Cisco Is Still Performing
Daniel is a member of The Motley Fool Blog Network -- entries represent the personal opinion of the blogger and are not formally edited.
In the information age, it’s all about communication. For this worldwide communication to operate smoothly, networking devices are a crucial cog in the machine. Moreover, as internet penetration continues to rise in developing countries, demand for these products will increase. Cisco (NASDAQ: CSCO) is one of the world’s largest providers of networking solutions. Currently, the stock appears to offer good value for money, and also presents a compelling growth opportunity due to its diversity.

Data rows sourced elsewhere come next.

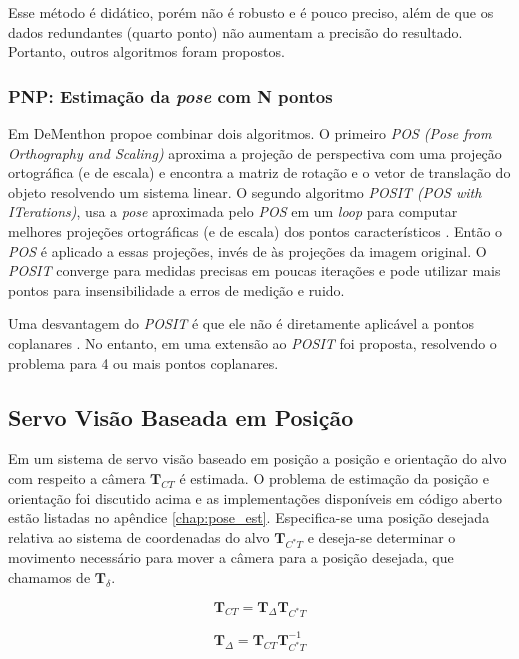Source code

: Esse método é didático, porém não é robusto e é pouco preciso, além de que os dados redundantes (quarto ponto) não aumentam a precisão do resultado. Portanto, outros algoritmos foram propostos.

\subsubsection{PNP: Estimação da \textit{pose} com N pontos}
Em \cite{dementhon1995model} DeMenthon propoe combinar dois algoritmos. O primeiro \textit{POS (Pose from Orthography and Scaling)} aproxima a projeção de perspectiva com uma projeção ortográfica (e de escala) e encontra a matriz de rotação e o vetor de translação do objeto resolvendo um sistema linear. O segundo algoritmo \textit{POSIT (POS with ITerations)}, usa a \textit{pose} aproximada pelo \textit{POS} em um \textit{loop} para computar melhores projeções ortográficas (e de escala) dos pontos característicos \cite{note}. Então o \textit{POS} é aplicado a essas projeções, invés de às projeções da imagem original. O \textit{POSIT} converge para medidas precisas em poucas iterações e pode utilizar mais pontos para insensibilidade a erros de medição e ruido. 

Uma desvantagem do \textit{POSIT} é que ele não é diretamente aplicável a pontos coplanares \cite{marchand2016pose}. No entanto, em \cite{oberkampf1996iterative} uma extensão ao \textit{POSIT} foi proposta, resolvendo o problema para 4 ou mais pontos coplanares. 


\subsection{Servo Visão Baseada em Posição}
Em um sistema de servo visão baseado em posição a posição e orientação do alvo com respeito a câmera $\bm{T}_{CT}$ é estimada. O problema de estimação da posição e orientação foi discutido acima e as implementações disponíveis em código aberto estão listadas no apêndice \ref{chap:pose_est}.
Especifica-se uma posição desejada relativa ao sistema de coordenadas do alvo  $\bm{T}_{C^*T}$ e deseja-se determinar o movimento necessário para mover a câmera para a posição desejada, que chamamos de $\bm{T}_\delta$.

\begin{equation}
 \bm{T}_{CT} =  \bm{T}_\Delta \bm{T}_{C^*T}
\end{equation}

\begin{equation}
 \bm{T}_\Delta  =   \bm{T}_{CT} \bm{T}_{C^*T}^{-1}
\end{equation}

Cisco has a massive market cap of $106.77 billion and employs over 66,000 people, making it one of the larger companies traded in the US. It is a hugely diversified networking and communication devices company, producing routers, switches, wireless products, set-top boxes, security products and solutions for cloud-enabled businesses. The stock is up about 12% in the last year and has a beta of 1.24, as well as a healthy 2.78% yield.

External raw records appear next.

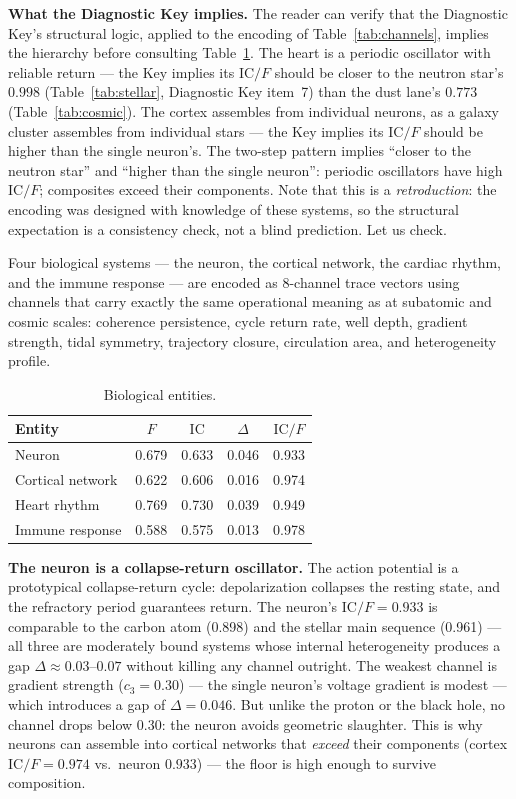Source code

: \documentclass[
  aps,
  prd,
  twocolumn,
  superscriptaddress,
  nofootinbib,
  floatfix
]{revtex4-2}
\newcommand{\IC}{\mathrm{IC}}
\begin{document}
\textbf{What the Diagnostic Key implies.}
The reader can verify that the Diagnostic Key's structural
logic, applied to the encoding of Table~\ref{tab:channels},
implies the hierarchy before consulting
Table~\ref{tab:biological}.
The heart is a periodic oscillator with
reliable return --- the Key implies its $\IC/F$ should be
closer to the neutron star's $0.998$ (Table~\ref{tab:stellar},
Diagnostic Key item~7) than the dust lane's $0.773$
(Table~\ref{tab:cosmic}).  The cortex assembles from
individual neurons, as a galaxy cluster assembles from
individual stars --- the Key implies its $\IC/F$ should be
higher than the single neuron's.  The two-step pattern
implies ``closer to the neutron star'' and ``higher
than the single neuron'': periodic oscillators have high
$\IC/F$; composites exceed their components.
Note that this is a \emph{retroduction}: the encoding was
designed with knowledge of these systems, so the structural
expectation is a consistency check, not a blind prediction.
Let us check.

Four biological systems --- the neuron, the
cortical network, the cardiac rhythm, and the immune response
--- are encoded as 8-channel trace vectors using channels
that carry exactly the same operational meaning as at
subatomic and cosmic scales: coherence persistence, cycle
return rate, well depth, gradient strength, tidal symmetry,
trajectory closure, circulation area, and heterogeneity
profile.

\begin{table}[t]
\caption{\label{tab:biological}Biological entities.}
\begin{ruledtabular}
\begin{tabular}{lcccc}
Entity & $F$ & $\IC$ & $\Delta$ & $\IC/F$ \\
\hline
Neuron            & 0.679 & 0.633 & 0.046 & 0.933 \\
Cortical network  & 0.622 & 0.606 & 0.016 & 0.974 \\
Heart rhythm      & 0.769 & 0.730 & 0.039 & 0.949 \\
Immune response   & 0.588 & 0.575 & 0.013 & 0.978 \\
\end{tabular}
\end{ruledtabular}
\end{table}

\textbf{The neuron is a collapse-return oscillator.}
The action potential is a prototypical collapse-return cycle:
depolarization collapses the resting state, and the refractory
period guarantees return.  The neuron's $\IC/F = 0.933$ is
comparable to the carbon atom (0.898) and the stellar main
sequence (0.961) --- all three are moderately bound systems
whose internal heterogeneity produces a gap
$\Delta \approx 0.03$--$0.07$ without killing any channel
outright.
The weakest channel is gradient strength ($c_3 = 0.30$)
--- the single neuron's voltage gradient is modest ---
which introduces a gap of $\Delta = 0.046$.  But unlike
the proton or the black hole, no channel drops below $0.30$:
the neuron avoids geometric slaughter.  This is why neurons
can assemble into cortical networks that \emph{exceed} their
components (cortex $\IC/F = 0.974$ vs.\ neuron $0.933$) ---
the floor is high enough to survive composition.
\end{document}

Earnings and Cash Position
Cisco earnings over the last few years have been impressive to say the least. In fact, EPS has beaten analyst expectations for seven consecutive quarters. In the most recent earnings report, the company reported net income of $2.6 billion, which represented a growth of 11%. Revenue came in at $11.9 billion, which represented a rise of 6%. YoY revenue growth is in the double-digits coming in at 12%. The company’s cash position of also enviable. While the firm has a total debt to equity ratio of almost 31, it is sitting on $45 billion worth of cash, which should be more than enough to fuel further acquisitions and R&D needed to stay ahead of the competition. The company recently completed the acquisitions of Meraki and Cariden, which reflect the desire to continue investing in software solutions to offset potential weakness in the hardware division.
Valuations and Metrics
Cisco trades at about 13x earnings, which is a substantial discount to the 18.3x industry average. The forward P/E is even more attractive at 9.6x earnings. The price to book is a very reasonable 2.03. The operating margin is very strong at 22.8% and return on equity is a healthy 16.7%. These solid metrics are certainly ahead of Juniper Networks (NYSE: JNPR), a key competitor. Juniper trades at a huge 55.5x earnings with a substantially lower operating margin of 9.5%. The return on equity is also disappointing at 2.67%. Juniper has a little less debt, but also less cash on hand with about a third of its market cap in cash compared to Cisco’s almost 50%.
Where some tech companies have stumbled and fallen in the tough macro-economic environment, Cisco continues to perform well due its diversity combined with scale advantages. With plenty of cash on hand to continue funding acquisitions and product development, earnings have also consistently come in above analyst expectations. To top it all off, the company currently trades at a discount compared to the industry and the broader market, making it a compelling investment option. The firm should be able to continue this strong performance going into 2013.